Kız ya da erkek, tüm çocuklar bu “matlaştırma” düzeneğinden paylarını alırlar. Kurulu ve egemen düzenin istediği insan türüne uygun olarak, yavaş yavaş, itina ve özenle, bu matlaştırma derece derece gerçekleştirilir. Sistem, özellikle de bir erk projesi olarak yetiştirdiği erkeklerin, bu erki kendisine karşı kullanmamaları için de ayrıca özel kontrol sistemleri geliştirir. Özellikle Modernizmle birlikte; eğitimle başlayarak, bir erkeğin hayatının her anını düzenlemiş, onu meşgul edip bağlayacak bir düzen kurmuştur. Kadınlar içinse böyle bir düzene gerek görülmemiştir; zaten düzenin sahibi erkekler, düzen adına onları kontrol edecektir.


“Düzen ve kesinliğin gözetleyici-eğitici-disipline edici fabrikaları kendi aralarında anlaşarak erkek ömrünün bütün evrelerini denetliyorlardı. Denetlemedikleri tek evre, ömrün –belirsizlik olarak yaşanabilecek olan şeylerin ‘toplumsal bir sorun’ olarak görülmediği- başlangıç ve sonundaki kısa dönemlerdi.
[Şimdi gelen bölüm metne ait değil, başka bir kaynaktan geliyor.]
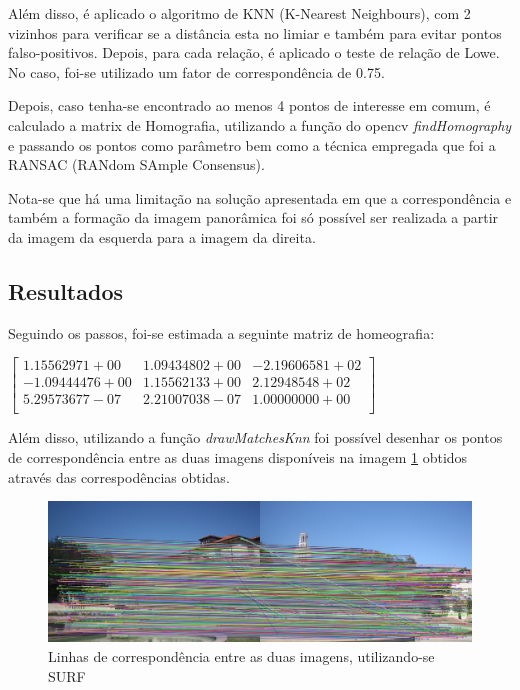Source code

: \documentclass{article}
\begin{document}
Além disso, é aplicado o algoritmo de KNN (K-Nearest Neighbours), com 2 vizinhos para verificar se a distância esta no limiar e também para evitar pontos falso-positivos. Depois, para cada relação, é aplicado o teste de relação de Lowe. No caso, foi-se utilizado um fator de correspondência de 0.75.

Depois, caso tenha-se encontrado ao menos 4 pontos de interesse em comum, é calculado a matrix de Homografia, utilizando a função do opencv \textit{findHomography} e passando os pontos como parâmetro bem como a técnica empregada que foi a RANSAC (RANdom SAmple Consensus).

Nota-se que há uma limitação na solução apresentada em que a correspondência e também a formação da imagem panorâmica foi só possível ser realizada a partir da imagem da esquerda para a imagem da direita.

\subsection{Resultados}

Seguindo os passos, foi-se estimada a seguinte matriz de homeografia:

\begin{center}
  $
  \begin{bmatrix}

    1.15562971+00 & 1.09434802+00 & -2.19606581+02 \\ 
 
    -1.09444476+00 & 1.15562133+00 & 2.12948548+02 \\ 
 
    5.29573677-07 &  2.21007038-07 & 1.00000000+00 \\ 
 
  \end{bmatrix}
  $
\end{center}

Além disso, utilizando a função \textit{drawMatchesKnn} foi possível desenhar os pontos de correspondência entre as duas imagens disponíveis na imagem \ref{Fig:relacao} obtidos através das correspodências obtidas.

\begin{figure}[!htb]
  \centering
  \includegraphics[width=.8\linewidth]{relation.jpeg}
  \caption{Linhas de correspondência entre as duas imagens, utilizando-se SURF}\label{Fig:relacao}
\end{figure}
\end{document}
Nüfusun öteki yarısı ‘kadınlar’ ise tıpkı bir patron görevi görmesi düşünülen erkek ‘aile reisleri’ nin denetimine verilecekti.”

Kurulu düzeni, en çok belirsizlik, boşluk rahatsız eder. Tabiat her boşluğu hemen doldurur. İnsan tabiatının da neyi ne zaman neyle dolduracağına güven duyulmadığından, günün hangi saatinde nerede ne yapacağı belli olmayan aylak adam düzen için bir tehlike olarak görülür. Kızlar okuldan alındı ise hemen evlenmesi beklenir. Aman ha, namusuna halel gelmeden bir başka erkeğin idaresine verilir. Çoluk çocuğa karıştıktan sonra da; çocuklar ve hatta torunlar büyüyene, sonra da bakım isteyen kendi anne-babası ölene kadar hep doludur. Ve bunları tüm gün çalışıyorsa da yapacaktır. Sonra da zaten kendisi de ölür. Kendi çocuğu yoksa bile ailede mutlaka bakılması gereken birileri vardır. Bu ‘aylak’ olma hali, kadınlar için asla söz konusu bile olamayacaktır.

‘Adam’ın aylak olmaması için; eğitim, askerlik, ve neredeyse ölüm yaşına kadar emeklilik hayali ile geçen çalışma yılları ile, zararsız görülen çocukluk ve yaşlılık dışındaki her dönemi kontrol altına alınmıştır. Çocukluk ve yaşlılığında ise istediği kadar boş ve aylak kalabilir. Bu arada, sistem aylak adamı sevmez ama bir şekilde başarmış ve iyi de karizma yapmışsa, adamın aylağı da bazı ortamlarda farklı bir şekilde makbuldür aslında. Başında halesi ile gayet cool ve beğenilesi ‘ıssız ıssız’ dolaşır kendi habitatında.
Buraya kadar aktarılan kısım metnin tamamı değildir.